8.19.2014

No Country For Old Men / Cormac McCarthy


   By page nine of No Country For Old Men, the body count has already begun to grow, and a few pages later I decided not to keep count. It climbs quickly and steadily, so if that's not your thing, then perhaps don't bother with this book (or many books by Cormac McCarthy, for that matter). That being said: oh wow do I ever love Cormac McCarthy.

   Not one to be held back by things like punctuation, McCarthy tells his tale with almost tedious descriptions of physical action and an amazing ear for Southern dialect and accent. By "almost tedious descriptions of physical action" I mean that instead of saying "he drove through a gate" McCarthy says
"The white marks at the side of the road when he found them looked like surveyor's marks but there were no numbers, just the chevrons. He marked the mileage on the odometer and drove another mile and slowed and turned off the highway. He shut off the lights and left the motor running and got out and walked down and opened the gate and came back. He drove across the bars of the cattleguard and got out and closed the gate again and stood there listening. Then he got in the car and drove down the rutted track."
    There are several times when various characters drive through that self-same gate, and it is the same every time. Stop the car, get out of the car, open the gate, get into the car, drive over the bars, stop the car, get out of the car, close the gate, get into the car, drive on. Basically all of the action is described in this way, and while it can take some effort to read, I still love it. I don't know if I understand you, Cormac McCarthy, but keep on keeping on. The Road is written in a similar style. (Have you read The Road yet? WHY NOT???)

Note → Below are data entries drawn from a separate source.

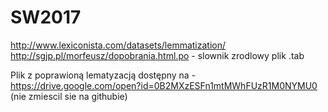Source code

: # SW2017

http://www.lexiconista.com/datasets/lemmatization/
http://sgjp.pl/morfeusz/dopobrania.html.po - slownik zrodlowy plik .tab

Plik z poprawioną lematyzacją dostępny na - https://drive.google.com/open?id=0B2MXzESFn1mtMWhFUzR1M0NYMU0 (nie zmiescil sie na githubie)
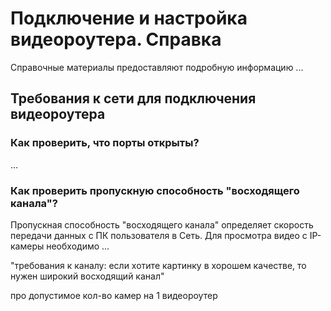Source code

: # Подключение и настройка видеороутера. Справка

Справочные материалы предоставляют подробную информацию ...

## Требования к сети для подключения видеороутера

### Как проверить, что порты открыты?

...

### Как проверить пропускную способность "восходящего канала"?

Пропускная способность "восходящего канала" определяет скорость передачи данных с ПК пользователя в Сеть. Для просмотра видео с IP-камеры необходимо ...

"требования к каналу: если хотите картинку в хорошем качестве, то нужен широкий восходящий канал"

про допустимое кол-во камер на 1 видеороутер

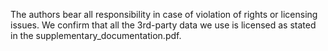 The authors bear all responsibility in case of violation of rights or licensing issues. We confirm that all the 3rd-party data we use is licensed as stated in the supplementary_documentation.pdf.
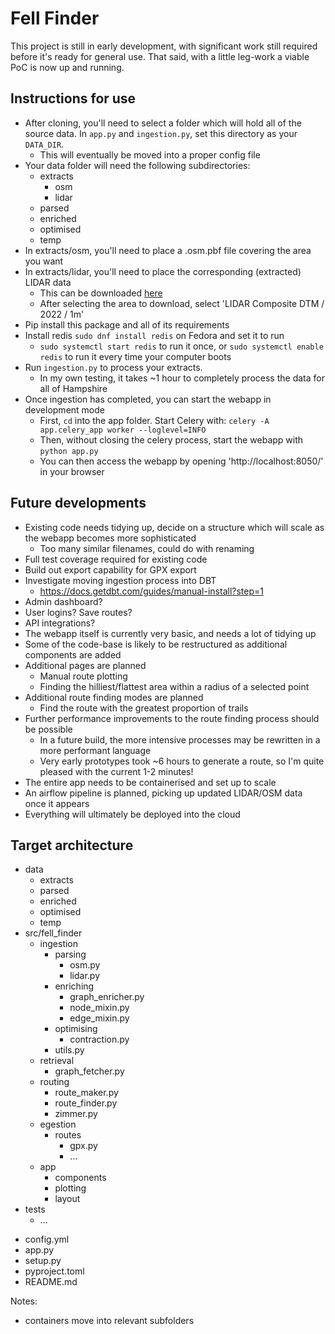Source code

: # Fell Finder

This project is still in early development, with significant work still required before it's ready for general use. That said, with a little leg-work a viable PoC is now up and running.

## Instructions for use
* After cloning, you'll need to select a folder which will hold all of the source data. In `app.py` and `ingestion.py`, set this directory as your `DATA_DIR`.
  * This will eventually be moved into a proper config file
* Your data folder will need the following subdirectories:
  * extracts
    * osm
    * lidar
  * parsed
  * enriched
  * optimised
  * temp
* In extracts/osm, you'll need to place a .osm.pbf file covering the area you want
* In extracts/lidar, you'll need to place the corresponding (extracted) LIDAR data
  * This can be downloaded [here](https://environment.data.gov.uk/survey)
  * After selecting the area to download, select 'LIDAR Composite DTM / 2022 / 1m'
* Pip install this package and all of its requirements
* Install redis `sudo dnf install redis` on Fedora and set it to run
  * `sudo systemctl start redis` to run it once, or `sudo systemctl enable redis` to run it every time your computer boots
* Run `ingestion.py` to process your extracts.
  * In my own testing, it takes ~1 hour to completely process the data for all of Hampshire
* Once ingestion has completed, you can start the webapp in development mode
  * First, `cd` into the app folder. Start Celery with: `celery -A app.celery_app worker --loglevel=INFO`
  * Then, without closing the celery process, start the webapp with `python app.py`
  * You can then access the webapp by opening 'http://localhost:8050/' in your browser

## Future developments
* Existing code needs tidying up, decide on a structure which will scale as the webapp becomes more sophisticated
  * Too many similar filenames, could do with renaming
* Full test coverage required for existing code
* Build out export capability for GPX export
* Investigate moving ingestion process into DBT
  * https://docs.getdbt.com/guides/manual-install?step=1
* Admin dashboard?
* User logins? Save routes?
* API integrations?
* The webapp itself is currently very basic, and needs a lot of tidying up
* Some of the code-base is likely to be restructured as additional components are added
* Additional pages are planned
  * Manual route plotting
  * Finding the hilliest/flattest area within a radius of a selected point
* Additional route finding modes are planned
  * Find the route with the greatest proportion of trails
* Further performance improvements to the route finding process should be possible
  * In a future build, the more intensive processes may be rewritten in a more performant language
  * Very early prototypes took ~6 hours to generate a route, so I'm quite pleased with the current 1-2 minutes!
* The entire app needs to be containerised and set up to scale
* An airflow pipeline is planned, picking up updated LIDAR/OSM data once it appears
* Everything will ultimately be deployed into the cloud

## Target architecture

* data
  * extracts
  * parsed
  * enriched
  * optimised
  * temp
* src/fell_finder
  * ingestion
    * parsing
      - osm.py
      - lidar.py
    * enriching
      - graph_enricher.py
      - node_mixin.py
      - edge_mixin.py
    * optimising
      - contraction.py
    - utils.py
  * retrieval
    - graph_fetcher.py
  * routing
    - route_maker.py
    - route_finder.py
    - zimmer.py
  * egestion
    * routes
      * gpx.py
      * ...
  * app
    * components
    * plotting
    * layout
* tests
  * ...
- config.yml
- app.py
- setup.py
- pyproject.toml
- README.md

Notes:
* containers move into relevant subfolders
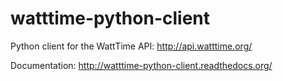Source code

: # watttime-python-client
Python client for the WattTime API: http://api.watttime.org/

Documentation: http://watttime-python-client.readthedocs.org/
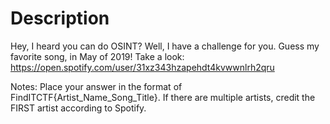 # Description
Hey, I heard you can do OSINT? Well, I have a challenge for you. Guess my favorite song, in May of 2019! Take a look: https://open.spotify.com/user/31xz343hzapehdt4kvwwnlrh2qru

Notes: Place your answer in the format of FindITCTF{Artist_Name_Song_Title}. If there are multiple artists, credit the FIRST artist according to Spotify.
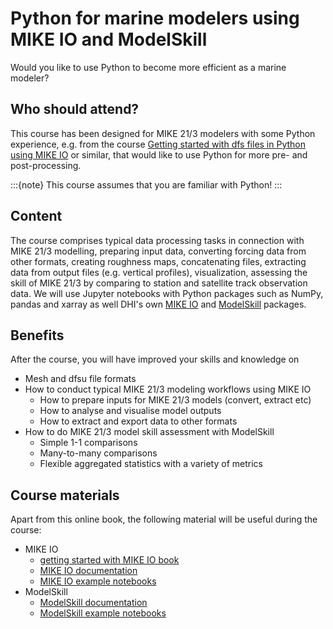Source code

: # Python for marine modelers using MIKE IO and ModelSkill

Would you like to use Python to become more efficient as a marine modeler?

## Who should attend?

This course has been designed for MIKE 21/3 modelers with some Python experience, e.g. from the course [Getting started with dfs files in Python using MIKE IO](https://dhi.github.io/getting-started-with-mikeio/) or similar, that would like to use Python for more pre- and post-processing. 

:::{note}
This course assumes that you are familiar with Python!
:::

## Content

The course comprises typical data processing tasks in connection with MIKE 21/3 modelling, preparing input data, converting forcing data from other formats, creating roughness maps, concatenating files, extracting data from output files (e.g. vertical profiles), visualization, assessing the skill of MIKE 21/3 by comparing to station and satellite track observation data. We will use Jupyter notebooks with Python packages such as NumPy, pandas and xarray as well DHI's own [MIKE IO](https://github.com/DHI/mikeio) and [ModelSkill](https://github.com/DHI/modelskill) packages. 

## Benefits

After the course, you will have improved your skills and knowledge on

* Mesh and dfsu file formats
* How to conduct typical MIKE 21/3 modeling workflows using MIKE IO
   - How to prepare inputs for MIKE 21/3 models (convert, extract etc)
   - How to analyse and visualise model outputs
   - How to extract and export data to other formats
* How to do MIKE 21/3 model skill assessment with ModelSkill
   - Simple 1-1 comparisons
   - Many-to-many comparisons 
   - Flexible aggregated statistics with a variety of metrics



## Course materials

Apart from this online book, the following material will be useful during the course: 

* MIKE IO
   - [getting started with MIKE IO book](https://dhi.github.io/getting-started-with-mikeio/)
   - [MIKE IO documentation](https://dhi.github.io/mikeio/)
   - [MIKE IO example notebooks](https://nbviewer.jupyter.org/github/DHI/mikeio/tree/main/notebooks/)
* ModelSkill
   - [ModelSkill documentation](https://dhi.github.io/modelskill/)
   - [ModelSkill example notebooks](https://nbviewer.jupyter.org/github/DHI/ModelSkill/tree/main/notebooks/)
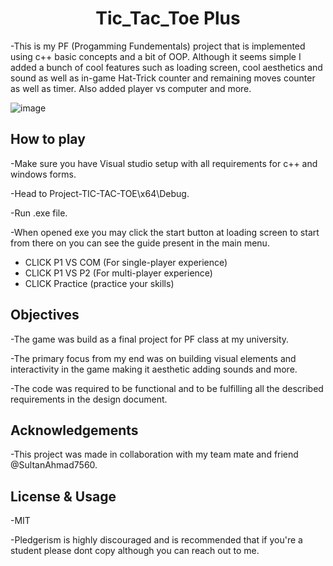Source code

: <h1 align="center">Tic_Tac_Toe Plus</h1>

-This is my PF (Progamming Fundementals) project that is implemented using c++ basic concepts and a bit of OOP. Although it seems simple I added a bunch of cool features such as loading screen, cool aesthetics and sound as well as in-game Hat-Trick counter and remaining moves counter as well as timer. Also added player vs computer and more.

![image](https://user-images.githubusercontent.com/71124592/211892312-304065e4-4d2b-448d-8040-30515f80db57.png)

<h2 align= "left">How to play</h2>

-Make sure you have Visual studio setup with all requirements for c++ and windows forms.

-Head to Project-TIC-TAC-TOE\x64\Debug.

-Run .exe file.

-When opened exe you may click the start button at loading screen to start from there on you can see the guide present in the main menu.
   - CLICK P1 VS COM (For single-player experience)
   - CLICK P1 VS P2 (For multi-player experience)
   - CLICK Practice (practice your skills)

<h2 align= "left">Objectives</h2>

-The game was build as a final project for PF class at my university.

-The primary focus from my end was on building visual elements and interactivity in the game making it aesthetic adding sounds and more.

-The code was required to be functional and to be fulfilling all the described requirements in the design document.

<h2 align= "left">Acknowledgements</h2>

-This project was made in collaboration with my team mate and friend @SultanAhmad7560.

<h2 align= "left">License & Usage</h2>

-MIT

-Pledgerism is highly discouraged and is recommended that if you're a student please dont copy although you can reach out to me.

   I finished reading this while I was camping for a weekend, and for the rest of my time in Banff I had a running commentary in my head "she got out of the tent and zipped the flap shut and went to the camp chair and sat down and looked at the empty fire pit and, and, and, and, and..." I don't know if other people do this, so welcome to a window into my psyche. It involves a weird amount of self-narration, especially after reading books like this one.

   The ending of the book is strange and somewhat difficult to deal with, but it is exactly what needed to happen.

   Fun fact: Nicholas Sparks once claimed to be a waaaay better author than Cormac McCarthy in and interview where he also compared himself to Shakespeare, Hemingway, and the Greek playwrights and stated that A Walk to Remember by Nicholas Sparks was his favorite coming of age story, topping books like The Catcher in the Rye. OH BOY.